■ **DATA SHOWN**
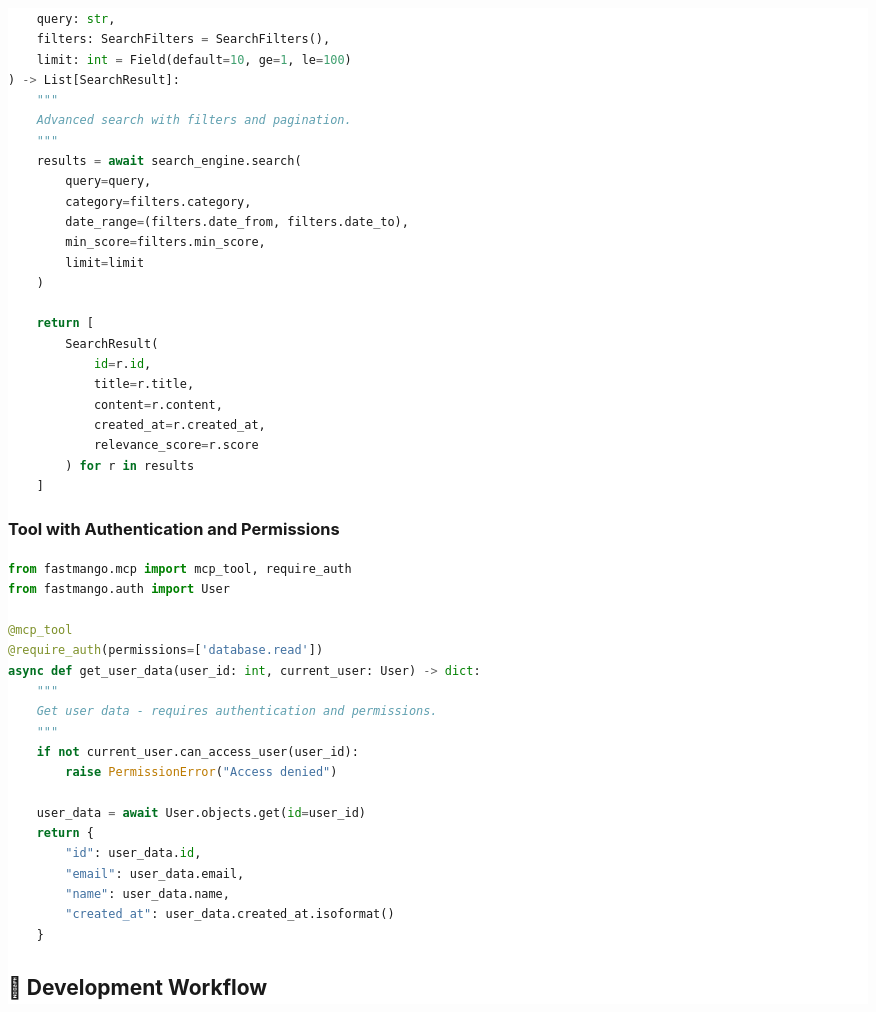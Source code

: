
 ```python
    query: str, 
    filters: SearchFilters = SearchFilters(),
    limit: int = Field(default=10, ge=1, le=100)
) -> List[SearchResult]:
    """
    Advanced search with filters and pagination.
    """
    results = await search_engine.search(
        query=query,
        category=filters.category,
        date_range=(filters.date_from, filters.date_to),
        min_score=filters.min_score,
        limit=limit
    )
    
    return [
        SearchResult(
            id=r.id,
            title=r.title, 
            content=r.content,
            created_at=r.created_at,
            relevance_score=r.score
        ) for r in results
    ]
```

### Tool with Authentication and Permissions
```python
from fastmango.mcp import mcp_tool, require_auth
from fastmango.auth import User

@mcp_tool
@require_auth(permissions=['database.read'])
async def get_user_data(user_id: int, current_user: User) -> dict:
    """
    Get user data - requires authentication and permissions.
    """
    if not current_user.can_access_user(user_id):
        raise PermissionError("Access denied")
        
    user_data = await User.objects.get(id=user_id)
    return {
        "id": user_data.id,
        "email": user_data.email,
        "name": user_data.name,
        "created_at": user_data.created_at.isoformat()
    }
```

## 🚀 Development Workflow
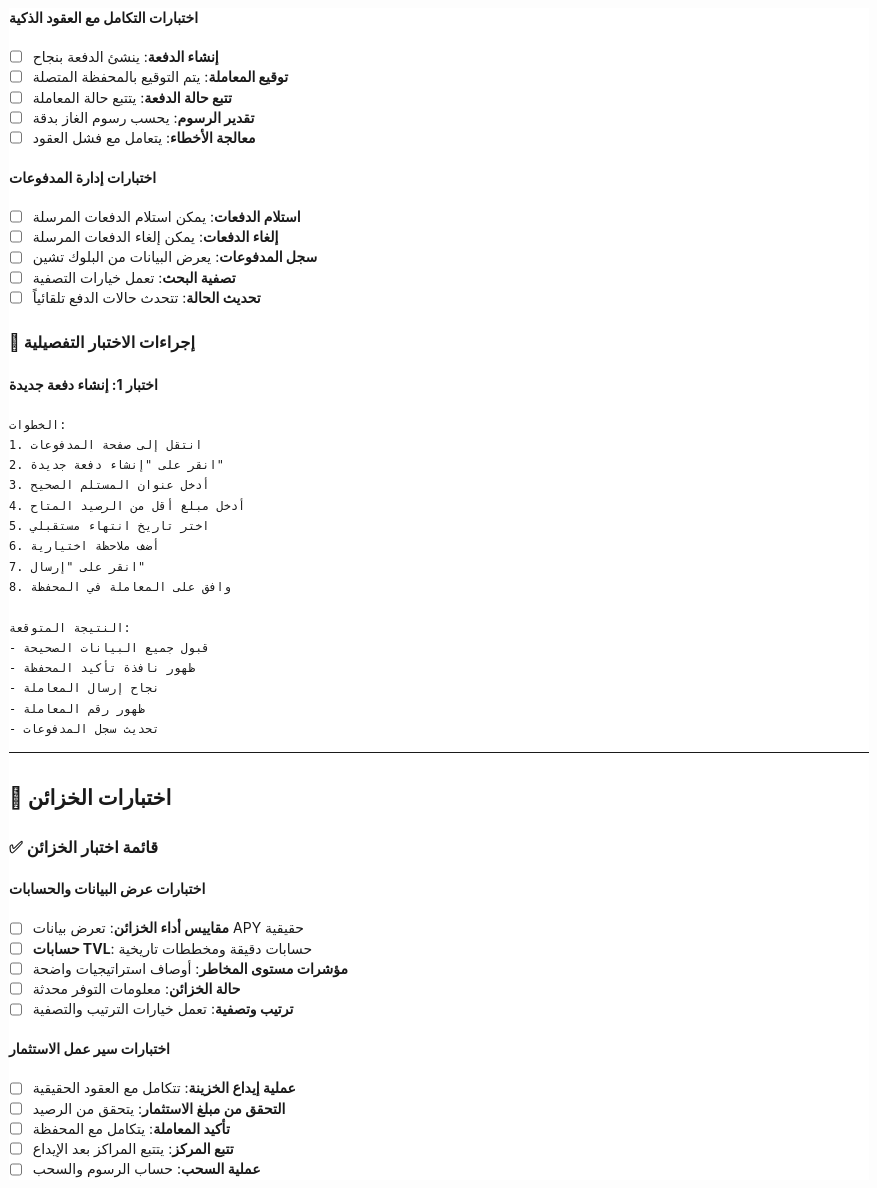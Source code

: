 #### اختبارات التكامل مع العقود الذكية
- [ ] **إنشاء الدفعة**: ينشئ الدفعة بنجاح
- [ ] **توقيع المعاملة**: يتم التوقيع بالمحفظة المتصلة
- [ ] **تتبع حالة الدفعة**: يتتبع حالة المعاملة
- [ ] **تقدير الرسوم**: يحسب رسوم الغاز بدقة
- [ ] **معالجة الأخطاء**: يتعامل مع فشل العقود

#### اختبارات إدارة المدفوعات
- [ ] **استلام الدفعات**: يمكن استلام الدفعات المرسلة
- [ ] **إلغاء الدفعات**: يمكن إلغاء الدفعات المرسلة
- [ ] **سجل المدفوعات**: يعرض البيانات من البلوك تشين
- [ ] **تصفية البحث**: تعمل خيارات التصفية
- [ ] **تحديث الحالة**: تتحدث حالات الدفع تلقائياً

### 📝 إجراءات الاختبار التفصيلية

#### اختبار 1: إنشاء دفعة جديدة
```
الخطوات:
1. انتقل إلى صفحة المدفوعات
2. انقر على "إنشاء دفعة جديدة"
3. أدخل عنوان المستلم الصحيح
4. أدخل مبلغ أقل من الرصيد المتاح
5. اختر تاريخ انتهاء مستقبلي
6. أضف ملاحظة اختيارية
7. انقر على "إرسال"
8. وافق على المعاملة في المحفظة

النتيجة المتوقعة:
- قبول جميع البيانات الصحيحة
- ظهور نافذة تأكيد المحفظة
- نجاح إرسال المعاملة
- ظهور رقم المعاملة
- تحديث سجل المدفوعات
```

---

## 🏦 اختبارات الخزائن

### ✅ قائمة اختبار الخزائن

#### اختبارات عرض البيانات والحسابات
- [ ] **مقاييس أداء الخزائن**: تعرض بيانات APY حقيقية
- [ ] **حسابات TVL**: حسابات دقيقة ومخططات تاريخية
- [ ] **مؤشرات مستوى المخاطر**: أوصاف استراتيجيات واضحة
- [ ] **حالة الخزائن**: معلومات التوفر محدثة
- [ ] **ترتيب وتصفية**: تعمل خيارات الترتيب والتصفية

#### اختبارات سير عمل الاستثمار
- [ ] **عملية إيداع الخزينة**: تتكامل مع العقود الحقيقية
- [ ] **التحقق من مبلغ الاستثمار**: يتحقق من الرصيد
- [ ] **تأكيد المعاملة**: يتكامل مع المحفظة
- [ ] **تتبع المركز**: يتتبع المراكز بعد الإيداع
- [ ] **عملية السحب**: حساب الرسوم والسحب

■ **PROBLEM DETAILS**
Pictures in the records above are left out; print everything else exactly as written.

■ **PROBLEM SOLUTION**
Source code

:
 ```python
    query: str, 
    filters: SearchFilters = SearchFilters(),
    limit: int = Field(default=10, ge=1, le=100)
) -> List[SearchResult]:
    """
    Advanced search with filters and pagination.
    """
    results = await search_engine.search(
        query=query,
        category=filters.category,
        date_range=(filters.date_from, filters.date_to),
        min_score=filters.min_score,
        limit=limit
    )
    
    return [
        SearchResult(
            id=r.id,
            title=r.title, 
            content=r.content,
            created_at=r.created_at,
            relevance_score=r.score
        ) for r in results
    ]
```

### Tool with Authentication and Permissions
```python
from fastmango.mcp import mcp_tool, require_auth
from fastmango.auth import User

@mcp_tool
@require_auth(permissions=['database.read'])
async def get_user_data(user_id: int, current_user: User) -> dict:
    """
    Get user data - requires authentication and permissions.
    """
    if not current_user.can_access_user(user_id):
        raise PermissionError("Access denied")
        
    user_data = await User.objects.get(id=user_id)
    return {
        "id": user_data.id,
        "email": user_data.email,
        "name": user_data.name,
        "created_at": user_data.created_at.isoformat()
    }
```

## 🚀 Development Workflow
Source code

: #### اختبارات التكامل مع العقود الذكية
- [ ] **إنشاء الدفعة**: ينشئ الدفعة بنجاح
- [ ] **توقيع المعاملة**: يتم التوقيع بالمحفظة المتصلة
- [ ] **تتبع حالة الدفعة**: يتتبع حالة المعاملة
- [ ] **تقدير الرسوم**: يحسب رسوم الغاز بدقة
- [ ] **معالجة الأخطاء**: يتعامل مع فشل العقود

#### اختبارات إدارة المدفوعات
- [ ] **استلام الدفعات**: يمكن استلام الدفعات المرسلة
- [ ] **إلغاء الدفعات**: يمكن إلغاء الدفعات المرسلة
- [ ] **سجل المدفوعات**: يعرض البيانات من البلوك تشين
- [ ] **تصفية البحث**: تعمل خيارات التصفية
- [ ] **تحديث الحالة**: تتحدث حالات الدفع تلقائياً

### 📝 إجراءات الاختبار التفصيلية

#### اختبار 1: إنشاء دفعة جديدة
```
الخطوات:
1. انتقل إلى صفحة المدفوعات
2. انقر على "إنشاء دفعة جديدة"
3. أدخل عنوان المستلم الصحيح
4. أدخل مبلغ أقل من الرصيد المتاح
5. اختر تاريخ انتهاء مستقبلي
6. أضف ملاحظة اختيارية
7. انقر على "إرسال"
8. وافق على المعاملة في المحفظة

النتيجة المتوقعة:
- قبول جميع البيانات الصحيحة
- ظهور نافذة تأكيد المحفظة
- نجاح إرسال المعاملة
- ظهور رقم المعاملة
- تحديث سجل المدفوعات
```

---

## 🏦 اختبارات الخزائن

### ✅ قائمة اختبار الخزائن

#### اختبارات عرض البيانات والحسابات
- [ ] **مقاييس أداء الخزائن**: تعرض بيانات APY حقيقية
- [ ] **حسابات TVL**: حسابات دقيقة ومخططات تاريخية
- [ ] **مؤشرات مستوى المخاطر**: أوصاف استراتيجيات واضحة
- [ ] **حالة الخزائن**: معلومات التوفر محدثة
- [ ] **ترتيب وتصفية**: تعمل خيارات الترتيب والتصفية

#### اختبارات سير عمل الاستثمار
- [ ] **عملية إيداع الخزينة**: تتكامل مع العقود الحقيقية
- [ ] **التحقق من مبلغ الاستثمار**: يتحقق من الرصيد
- [ ] **تأكيد المعاملة**: يتكامل مع المحفظة
- [ ] **تتبع المركز**: يتتبع المراكز بعد الإيداع
- [ ] **عملية السحب**: حساب الرسوم والسحب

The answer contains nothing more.